**EXERCISE OBJECTIVE:** Using the string "Pfad" as the key, pull each matching line out of the records below.

**DATA PROVIDED:**
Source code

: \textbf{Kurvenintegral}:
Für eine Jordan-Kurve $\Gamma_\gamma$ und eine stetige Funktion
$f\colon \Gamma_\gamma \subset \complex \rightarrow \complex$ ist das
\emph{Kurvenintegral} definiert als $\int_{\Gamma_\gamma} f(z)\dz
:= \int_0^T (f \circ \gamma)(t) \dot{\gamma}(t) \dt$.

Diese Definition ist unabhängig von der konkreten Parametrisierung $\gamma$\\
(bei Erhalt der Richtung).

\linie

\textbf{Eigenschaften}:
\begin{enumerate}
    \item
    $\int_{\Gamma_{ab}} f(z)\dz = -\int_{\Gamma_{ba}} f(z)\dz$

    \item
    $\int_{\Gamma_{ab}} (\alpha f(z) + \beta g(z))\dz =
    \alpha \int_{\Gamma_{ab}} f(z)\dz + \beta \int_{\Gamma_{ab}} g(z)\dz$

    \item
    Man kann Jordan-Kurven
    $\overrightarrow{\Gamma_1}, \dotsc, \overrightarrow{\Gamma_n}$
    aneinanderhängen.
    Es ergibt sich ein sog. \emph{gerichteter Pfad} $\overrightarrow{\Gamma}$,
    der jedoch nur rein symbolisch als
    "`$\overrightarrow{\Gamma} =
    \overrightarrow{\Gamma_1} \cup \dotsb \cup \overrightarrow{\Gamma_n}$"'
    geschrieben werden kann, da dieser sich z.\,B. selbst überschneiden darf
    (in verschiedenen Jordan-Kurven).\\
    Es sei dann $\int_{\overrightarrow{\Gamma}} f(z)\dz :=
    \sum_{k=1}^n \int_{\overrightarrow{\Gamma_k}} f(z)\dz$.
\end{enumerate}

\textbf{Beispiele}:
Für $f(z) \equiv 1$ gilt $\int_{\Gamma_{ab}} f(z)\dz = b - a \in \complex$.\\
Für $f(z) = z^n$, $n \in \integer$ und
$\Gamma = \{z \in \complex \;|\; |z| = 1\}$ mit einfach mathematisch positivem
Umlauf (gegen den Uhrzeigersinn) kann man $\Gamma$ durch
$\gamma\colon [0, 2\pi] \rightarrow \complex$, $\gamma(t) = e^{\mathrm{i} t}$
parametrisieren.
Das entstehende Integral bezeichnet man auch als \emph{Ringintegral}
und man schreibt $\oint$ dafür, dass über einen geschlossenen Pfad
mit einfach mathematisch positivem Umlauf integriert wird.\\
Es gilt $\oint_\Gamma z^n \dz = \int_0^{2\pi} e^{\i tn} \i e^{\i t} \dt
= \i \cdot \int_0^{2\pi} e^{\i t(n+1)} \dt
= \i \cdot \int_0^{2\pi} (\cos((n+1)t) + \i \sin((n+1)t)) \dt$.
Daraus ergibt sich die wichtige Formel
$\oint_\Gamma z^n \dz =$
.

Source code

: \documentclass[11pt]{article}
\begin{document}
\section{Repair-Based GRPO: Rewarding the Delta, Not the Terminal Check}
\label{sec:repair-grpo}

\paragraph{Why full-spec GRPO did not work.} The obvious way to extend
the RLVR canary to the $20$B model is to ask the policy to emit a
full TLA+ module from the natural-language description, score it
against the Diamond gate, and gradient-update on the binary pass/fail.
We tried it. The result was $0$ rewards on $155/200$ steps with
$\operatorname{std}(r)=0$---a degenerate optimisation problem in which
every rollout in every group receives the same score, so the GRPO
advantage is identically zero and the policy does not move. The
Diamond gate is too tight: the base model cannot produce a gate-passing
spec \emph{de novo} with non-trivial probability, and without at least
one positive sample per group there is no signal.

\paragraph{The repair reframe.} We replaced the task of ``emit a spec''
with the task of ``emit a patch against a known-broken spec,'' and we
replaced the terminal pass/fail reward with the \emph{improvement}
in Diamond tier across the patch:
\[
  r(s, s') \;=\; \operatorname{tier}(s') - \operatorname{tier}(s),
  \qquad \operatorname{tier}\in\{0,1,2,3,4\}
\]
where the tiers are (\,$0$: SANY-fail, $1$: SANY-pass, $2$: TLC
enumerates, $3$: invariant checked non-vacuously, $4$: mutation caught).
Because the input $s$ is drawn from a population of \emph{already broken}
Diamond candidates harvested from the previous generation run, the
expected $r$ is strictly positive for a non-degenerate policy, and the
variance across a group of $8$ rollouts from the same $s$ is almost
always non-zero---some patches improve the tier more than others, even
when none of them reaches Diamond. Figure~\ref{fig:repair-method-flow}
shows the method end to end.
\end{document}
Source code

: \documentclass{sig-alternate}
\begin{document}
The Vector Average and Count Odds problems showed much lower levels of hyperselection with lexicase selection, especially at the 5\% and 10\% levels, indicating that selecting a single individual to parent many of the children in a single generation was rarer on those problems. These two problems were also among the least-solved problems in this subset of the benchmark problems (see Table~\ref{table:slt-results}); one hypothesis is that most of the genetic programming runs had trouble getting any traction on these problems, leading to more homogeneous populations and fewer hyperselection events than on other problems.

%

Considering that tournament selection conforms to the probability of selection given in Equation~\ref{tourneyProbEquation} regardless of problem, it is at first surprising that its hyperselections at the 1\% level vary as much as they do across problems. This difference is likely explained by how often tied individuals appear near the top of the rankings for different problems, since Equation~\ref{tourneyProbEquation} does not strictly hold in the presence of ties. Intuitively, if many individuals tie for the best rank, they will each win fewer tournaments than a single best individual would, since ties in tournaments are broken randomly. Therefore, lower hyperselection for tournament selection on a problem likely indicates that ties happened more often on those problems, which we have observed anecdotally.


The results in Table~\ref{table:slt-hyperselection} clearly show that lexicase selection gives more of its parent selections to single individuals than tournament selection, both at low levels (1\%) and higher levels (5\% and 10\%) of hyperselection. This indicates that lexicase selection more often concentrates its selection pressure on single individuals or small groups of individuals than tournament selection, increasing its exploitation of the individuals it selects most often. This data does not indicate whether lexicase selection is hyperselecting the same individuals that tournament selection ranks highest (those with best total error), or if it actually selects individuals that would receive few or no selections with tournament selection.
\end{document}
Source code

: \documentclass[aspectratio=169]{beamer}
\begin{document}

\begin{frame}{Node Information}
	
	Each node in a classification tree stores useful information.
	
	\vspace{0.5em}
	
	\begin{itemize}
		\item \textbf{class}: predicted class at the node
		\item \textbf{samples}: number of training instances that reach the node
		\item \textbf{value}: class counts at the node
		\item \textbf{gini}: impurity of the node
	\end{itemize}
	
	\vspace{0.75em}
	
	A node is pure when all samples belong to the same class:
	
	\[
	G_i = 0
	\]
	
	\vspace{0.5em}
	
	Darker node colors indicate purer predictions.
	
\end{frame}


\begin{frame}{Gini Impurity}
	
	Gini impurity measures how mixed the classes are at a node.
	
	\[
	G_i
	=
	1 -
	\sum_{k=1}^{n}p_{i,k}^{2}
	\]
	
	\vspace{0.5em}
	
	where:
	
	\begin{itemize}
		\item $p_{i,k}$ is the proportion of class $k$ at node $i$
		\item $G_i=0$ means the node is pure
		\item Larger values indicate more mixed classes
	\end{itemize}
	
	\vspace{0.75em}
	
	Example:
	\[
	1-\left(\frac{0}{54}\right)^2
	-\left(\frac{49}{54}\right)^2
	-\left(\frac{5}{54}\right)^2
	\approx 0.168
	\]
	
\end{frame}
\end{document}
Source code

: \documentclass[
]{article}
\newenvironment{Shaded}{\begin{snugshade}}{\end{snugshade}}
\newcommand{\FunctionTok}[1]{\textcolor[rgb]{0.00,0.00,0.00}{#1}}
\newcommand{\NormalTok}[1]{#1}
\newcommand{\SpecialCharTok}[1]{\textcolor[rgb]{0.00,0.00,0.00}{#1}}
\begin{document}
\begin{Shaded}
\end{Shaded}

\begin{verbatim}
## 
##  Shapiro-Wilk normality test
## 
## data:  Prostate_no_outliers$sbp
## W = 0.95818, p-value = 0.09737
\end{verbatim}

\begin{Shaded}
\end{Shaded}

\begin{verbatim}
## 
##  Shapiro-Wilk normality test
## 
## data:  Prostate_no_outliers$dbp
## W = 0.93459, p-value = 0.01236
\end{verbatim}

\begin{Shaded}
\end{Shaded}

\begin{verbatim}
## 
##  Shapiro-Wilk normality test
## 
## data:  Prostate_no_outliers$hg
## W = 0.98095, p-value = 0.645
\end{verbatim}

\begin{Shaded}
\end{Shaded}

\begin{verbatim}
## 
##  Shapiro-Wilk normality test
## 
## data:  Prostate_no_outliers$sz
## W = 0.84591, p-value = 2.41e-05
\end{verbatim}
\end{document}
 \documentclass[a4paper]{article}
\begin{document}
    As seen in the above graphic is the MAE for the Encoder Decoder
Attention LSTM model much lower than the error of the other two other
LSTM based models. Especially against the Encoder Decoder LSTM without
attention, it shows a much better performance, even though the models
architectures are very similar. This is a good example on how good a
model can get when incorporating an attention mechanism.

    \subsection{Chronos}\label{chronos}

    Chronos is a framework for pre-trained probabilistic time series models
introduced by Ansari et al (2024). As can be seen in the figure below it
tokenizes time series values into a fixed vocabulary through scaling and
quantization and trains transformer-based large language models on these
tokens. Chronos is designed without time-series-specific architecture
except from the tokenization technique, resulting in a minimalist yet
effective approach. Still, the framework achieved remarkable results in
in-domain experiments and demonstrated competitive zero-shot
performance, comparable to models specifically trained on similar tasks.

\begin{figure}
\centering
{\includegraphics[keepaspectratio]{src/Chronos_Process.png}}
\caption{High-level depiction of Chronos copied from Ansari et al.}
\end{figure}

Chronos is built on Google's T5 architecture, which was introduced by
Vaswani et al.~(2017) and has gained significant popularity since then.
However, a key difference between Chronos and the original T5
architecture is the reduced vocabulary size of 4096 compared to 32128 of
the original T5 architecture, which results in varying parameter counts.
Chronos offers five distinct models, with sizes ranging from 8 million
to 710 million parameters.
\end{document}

**SOLVED PROBLEM:**
    Es ergibt sich ein sog. \emph{gerichteter Pfad} $\overrightarrow{\Gamma}$,
und man schreibt $\oint$ dafür, dass über einen geschlossenen Pfad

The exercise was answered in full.